Unusual behavior of grepl in R.

0

Entering edit mode

9.7 years ago

unique379 ▴ 120

Deal all,

I need a explanation why grep function behave usually? Or its just my wrong interpretation?

I have list of character that need to extract from matrix/data frame by row.names. To do this I tried with few subset and grepl function.

> head(miRNAs) ### list of character
[1] "hsa-mir-200b"  "hsa-mir-200a"  "hsa-mir-429"   "hsa-mir-1256" 
[5] "hsa-mir-101-1" "hsa-mir-1262"
> length(miRNAs) ## length
[1] 129
> list=as.character(paste(miRNAs, collapse="|"))
> # with subset and grepl
> extract1=subset(expMatrix, grepl(list, row.names(expMatrix)))
> nrow(extract1)
[1] 150   ## found greater length than actual list, why?
> # without subset
> extract2=expMatrix[grepl(list, row.names(expMatrix)),]
> nrow(extract2)
[1] 150 ## Same here; found greater length than actual list, why?
> # with only subset
> extract3=subset(expMatrix,row.names(expMatrix) %in% miRNAs)
> nrow(extract3)
[1] 129 ## its perfect
> ## without subset and grepl
> extract4=expMatrix[miRNAs, ]
> nrow(extract4) ## its perfect too
[1] 129

So here I have two queries:

Why is grepl behavior odd? With or without subset?
Which trick is suitable to extract list of character from matrix/data frame? extract3 or extract4 which one?

Thanks

R • 2.5k views

ADD COMMENT • link updated 2.9 years ago by Ram 45k • written 9.7 years ago by unique379 ▴ 120

Ram · Answer 1 · 2015-11-10

3

Entering edit mode

9.7 years ago

Devon Ryan 105k

It's quite likely that you have something like hsa-mir-200 as a row name, which will match hsa-mir-200a and hsa-mir-200b with grepl but not %in% or directly subsetting.

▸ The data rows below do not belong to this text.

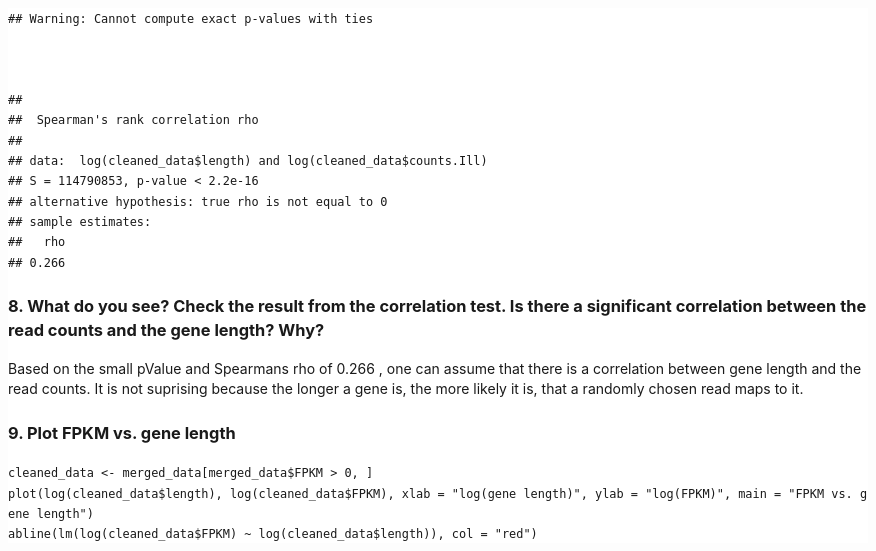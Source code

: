 	## Warning: Cannot compute exact p-values with ties



	## 
	## 	Spearman's rank correlation rho
	## 
	## data:  log(cleaned_data$length) and log(cleaned_data$counts.Ill) 
	## S = 114790853, p-value < 2.2e-16
	## alternative hypothesis: true rho is not equal to 0 
	## sample estimates:
	##   rho 
	## 0.266



### 8. What do you see? Check the result from the correlation test. Is there a significant correlation between the read counts and the gene length? Why?

Based on the small pValue and Spearmans rho of 0.266 , one can assume that there is a correlation between gene length and the read counts. It is not suprising because the longer a gene is, the more likely it is, that a randomly chosen read maps to it.

### 9. Plot FPKM vs. gene length


	cleaned_data <- merged_data[merged_data$FPKM > 0, ]
	plot(log(cleaned_data$length), log(cleaned_data$FPKM), xlab = "log(gene length)", ylab = "log(FPKM)", main = "FPKM vs. gene length")
	abline(lm(log(cleaned_data$FPKM) ~ log(cleaned_data$length)), col = "red")

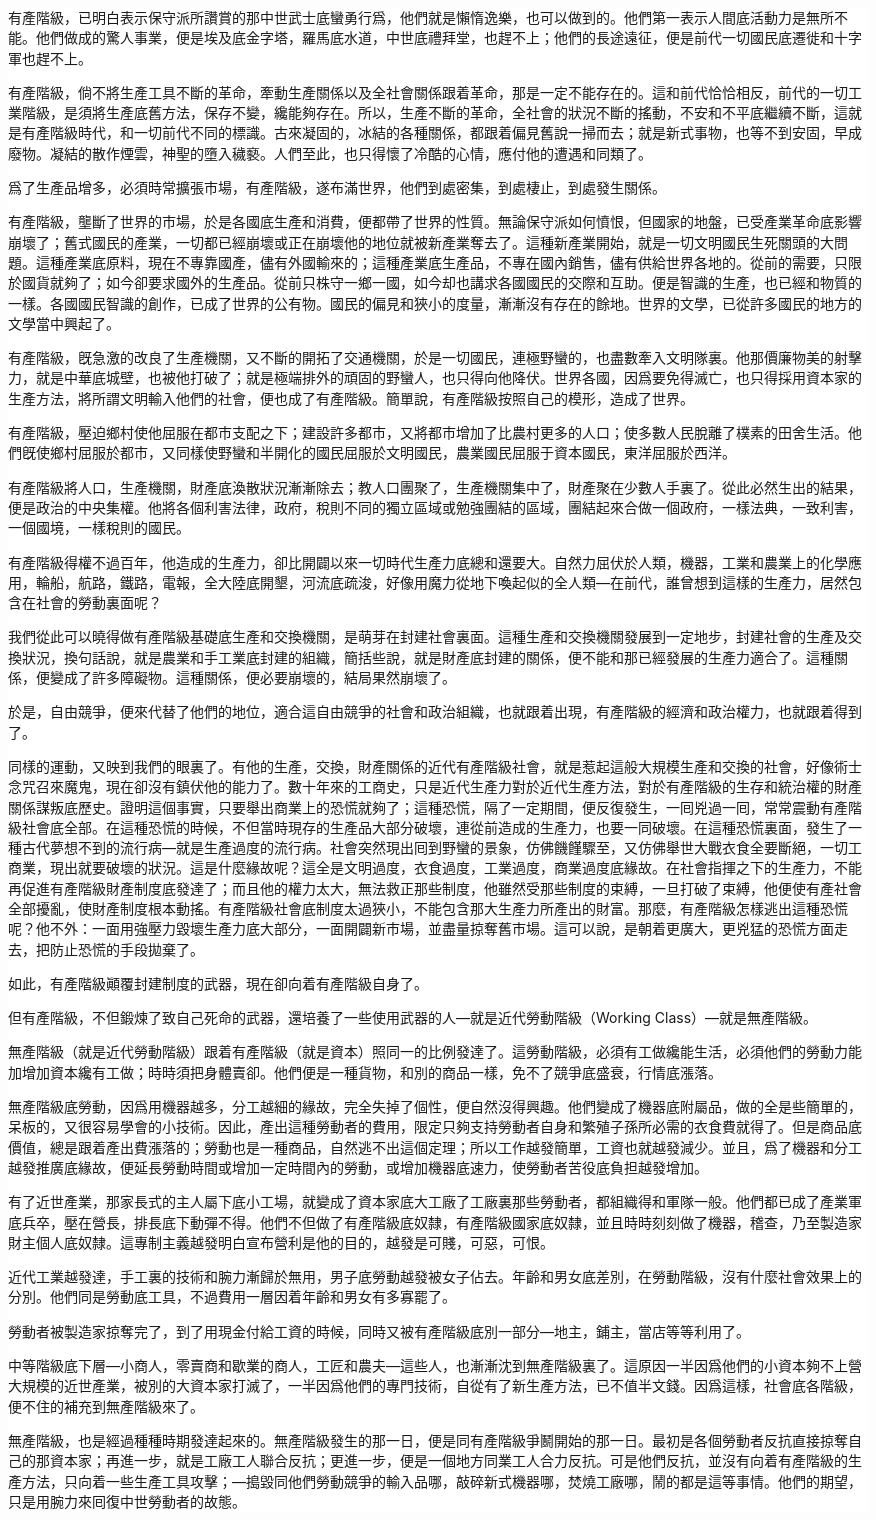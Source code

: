 有產階級，已明白表示保守派所讚賞的那中世武士底蠻勇行爲，他們就是懶惰逸樂，也可以做到的。他們第一表示人間底活動力是無所不能。他們做成的驚人事業，便是埃及底金字塔，羅馬底水道，中世底禮拜堂，也趕不上；他們的長途遠征，便是前代一切國民底遷徙和十字軍也趕不上。

有產階級，倘不將生產工具不斷的革命，牽動生產關係以及全社會關係跟着革命，那是一定不能存在的。這和前代恰恰相反，前代的一切工業階級，是須將生產底舊方法，保存不變，纔能夠存在。所以，生產不斷的革命，全社會的狀況不斷的搖動，不安和不平底繼續不斷，這就是有產階級時代，和一切前代不同的標識。古來凝固的，冰結的各種關係，都跟着偏見舊說一掃而去；就是新式事物，也等不到安固，早成廢物。凝結的散作煙雲，神聖的墮入穢褻。人們至此，也只得懷了冷酷的心情，應付他的遭遇和同類了。

爲了生產品增多，必須時常擴張市場，有產階級，遂布滿世界，他們到處密集，到處棲止，到處發生關係。

有產階級，壟斷了世界的市場，於是各國底生產和消費，便都帶了世界的性質。無論保守派如何憤恨，但國家的地盤，已受產業革命底影響崩壞了；舊式國民的產業，一切都已經崩壞或正在崩壞他的地位就被新產業奪去了。這種新產業開始，就是一切文明國民生死關頭的大問題。這種產業底原料，現在不專靠國產，儘有外國輸來的；這種產業底生產品，不專在國內銷售，儘有供給世界各地的。從前的需要，只限於國貨就夠了；如今卻要求國外的生產品。從前只株守一鄉一國，如今却也講求各國國民的交際和互助。便是智識的生產，也已經和物質的一樣。各國國民智識的創作，已成了世界的公有物。國民的偏見和狹小的度量，漸漸沒有存在的餘地。世界的文學，已從許多國民的地方的文學當中興起了。

有產階級，旣急激的改良了生產機關，又不斷的開拓了交通機關，於是一切國民，連極野蠻的，也盡數牽入文明隊裏。他那價廉物美的射擊力，就是中華底城壁，也被他打破了；就是極端排外的頑固的野蠻人，也只得向他降伏。世界各國，因爲要免得滅亡，也只得採用資本家的生產方法，將所謂文明輸入他們的社會，便也成了有產階級。簡單說，有產階級按照自己的模形，造成了世界。

有產階級，壓迫鄉村使他屈服在都市支配之下；建設許多都市，又將都市增加了比農村更多的人口；使多數人民脫離了樸素的田舍生活。他們旣使鄉村屈服於都市，又同樣使野蠻和半開化的國民屈服於文明國民，農業國民屈服于資本國民，東洋屈服於西洋。

有產階級將人口，生產機關，財產底渙散狀況漸漸除去；教人口團聚了，生產機關集中了，財產聚在少數人手裏了。從此必然生出的結果，便是政治的中央集權。他將各個利害法律，政府，稅則不同的獨立區域或勉強團結的區域，團結起來合做一個政府，一樣法典，一致利害，一個國境，一樣稅則的國民。

有產階級得權不過百年，他造成的生產力，卻比開闢以來一切時代生產力底總和還要大。自然力屈伏於人類，機器，工業和農業上的化學應用，輪船，航路，鐵路，電報，全大陸底開墾，河流底疏浚，好像用魔力從地下喚起似的全人類—在前代，誰曾想到這樣的生產力，居然包含在社會的勞動裏面呢？

我們從此可以曉得做有產階級基礎底生產和交換機關，是萌芽在封建社會裏面。這種生產和交換機關發展到一定地步，封建社會的生產及交換狀況，換句話說，就是農業和手工業底封建的組織，簡括些說，就是財產底封建的關係，便不能和那已經發展的生產力適合了。這種關係，便變成了許多障礙物。這種關係，便必要崩壞的，結局果然崩壞了。

於是，自由競爭，便來代替了他們的地位，適合這自由競爭的社會和政治組織，也就跟着出現，有產階級的經濟和政治權力，也就跟着得到了。

同樣的運動，又映到我們的眼裏了。有他的生產，交換，財產關係的近代有產階級社會，就是惹起這般大規模生產和交換的社會，好像術士念咒召來魔鬼，現在卻沒有鎮伏他的能力了。數十年來的工商史，只是近代生產力對於近代生產方法，對於有產階級的生存和統治權的財產關係謀叛底歷史。證明這個事實，只要舉出商業上的恐慌就夠了；這種恐慌，隔了一定期間，便反復發生，一囘兇過一囘，常常震動有產階級社會底全部。在這種恐慌的時候，不但當時現存的生產品大部分破壞，連從前造成的生產力，也要一同破壞。在這種恐慌裏面，發生了一種古代夢想不到的流行病—就是生產過度的流行病。社會突然現出囘到野蠻的景象，仿佛饑饉驟至，又仿佛舉世大戰衣食全要斷絕，一切工商業，現出就要破壞的狀況。這是什麼緣故呢？這全是文明過度，衣食過度，工業過度，商業過度底緣故。在社會指揮之下的生產力，不能再促進有產階級財產制度底發達了；而且他的權力太大，無法救正那些制度，他雖然受那些制度的束縛，一旦打破了束縛，他便使有產社會全部擾亂，使財產制度根本動搖。有產階級社會底制度太過狹小，不能包含那大生產力所產出的財富。那麼，有產階級怎樣逃出這種恐慌呢？他不外：一面用強壓力毀壞生產力底大部分，一面開闢新市場，並盡量掠奪舊市場。這可以說，是朝着更廣大，更兇猛的恐慌方面走去，把防止恐慌的手段拋棄了。

如此，有產階級顚覆封建制度的武器，現在卻向着有產階級自身了。

但有產階級，不但鍛煉了致自己死命的武器，還培養了一些使用武器的人—就是近代勞動階級（Working Class）—就是無產階級。

無產階級（就是近代勞動階級）跟着有產階級（就是資本）照同一的比例發達了。這勞動階級，必須有工做纔能生活，必須他們的勞動力能加增加資本纔有工做；時時須把身體賣卻。他們便是一種貨物，和別的商品一樣，免不了競爭底盛衰，行情底漲落。

無產階級底勞動，因爲用機器越多，分工越細的緣故，完全失掉了個性，便自然沒得興趣。他們變成了機器底附屬品，做的全是些簡單的，呆板的，又很容易學會的小技術。因此，產出這種勞動者的費用，限定只夠支持勞動者自身和繁殖子孫所必需的衣食費就得了。但是商品底價值，總是跟着產出費漲落的；勞動也是一種商品，自然逃不出這個定理；所以工作越發簡單，工資也就越發減少。並且，爲了機器和分工越發推廣底緣故，便延長勞動時間或增加一定時間內的勞動，或增加機器底速力，使勞動者苦役底負担越發增加。

有了近世產業，那家長式的主人屬下底小工場，就變成了資本家底大工廠了工廠裏那些勞動者，都組織得和軍隊一般。他們都已成了產業軍底兵卒，壓在營長，排長底下動彈不得。他們不但做了有產階級底奴隸，有產階級國家底奴隸，並且時時刻刻做了機器，稽查，乃至製造家財主個人底奴隸。這專制主義越發明白宣布營利是他的目的，越發是可賤，可惡，可恨。

近代工業越發達，手工裏的技術和腕力漸歸於無用，男子底勞動越發被女子佔去。年齡和男女底差別，在勞動階級，沒有什麼社會效果上的分別。他們同是勞動底工具，不過費用一層因着年齡和男女有多寡罷了。

勞動者被製造家掠奪完了，到了用現金付給工資的時候，同時又被有產階級底別一部分—地主，鋪主，當店等等利用了。

中等階級底下層—小商人，零賣商和歇業的商人，工匠和農夫—這些人，也漸漸沈到無產階級裏了。這原因一半因爲他們的小資本夠不上營大規模的近世產業，被別的大資本家打滅了，一半因爲他們的專門技術，自從有了新生產方法，已不值半文錢。因爲這樣，社會底各階級，便不住的補充到無產階級來了。

無產階級，也是經過種種時期發達起來的。無產階級發生的那一日，便是同有產階級爭鬭開始的那一日。最初是各個勞動者反抗直接掠奪自己的那資本家；再進一步，就是工廠工人聯合反抗；更進一步，便是一個地方同業工人合力反抗。可是他們反抗，並沒有向着有產階級的生產方法，只向着一些生產工具攻擊；—搗毀同他們勞動競爭的輸入品哪，敲碎新式機器哪，焚燒工廠哪，鬧的都是這等事情。他們的期望，只是用腕力來囘復中世勞動者的故態。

ADD COMMENT • link 9.7 years ago by Devon Ryan 105k

0

Entering edit mode

indeed its not the case of hsa-mir-200 and hsa-mir-200a. The extra rows are as follows:

21 miR included exclusively in "150":
hsa-mir-3121
hsa-mir-1278
hsa-mir-936
hsa-mir-3163
hsa-mir-3164
hsa-mir-3166
hsa-mir-3173
hsa-mir-3174
hsa-mir-3176
hsa-mir-3177
hsa-mir-3178
hsa-mir-3182
hsa-mir-3187
hsa-mir-1270-1
hsa-mir-1270-2
hsa-mir-3136
hsa-mir-3138
hsa-mir-1271
hsa-mir-1275
hsa-mir-939
hsa-mir-500b ## it could be the same case

However, I observed miR such as hsa-mir-3172 are in above list hsa-mir-3164, hsa-mir-3173 etc. If this is the case and string match only few character not whole word then, there is any argument that I can enable into grepl?? like in linux grep -w (force PATTERN to match only whole words).

ADD REPLY • link updated 5.7 years ago by Ram 45k • written 9.7 years ago by unique379 ▴ 120

1

Entering edit mode

If hsa-mir-31 (among a couple others) were in your original list then you could get something like this. There's no point in using grep in R for whole word matches, which is why the option isn't there (though you can always use ^ and $ to denote searching for word bounds).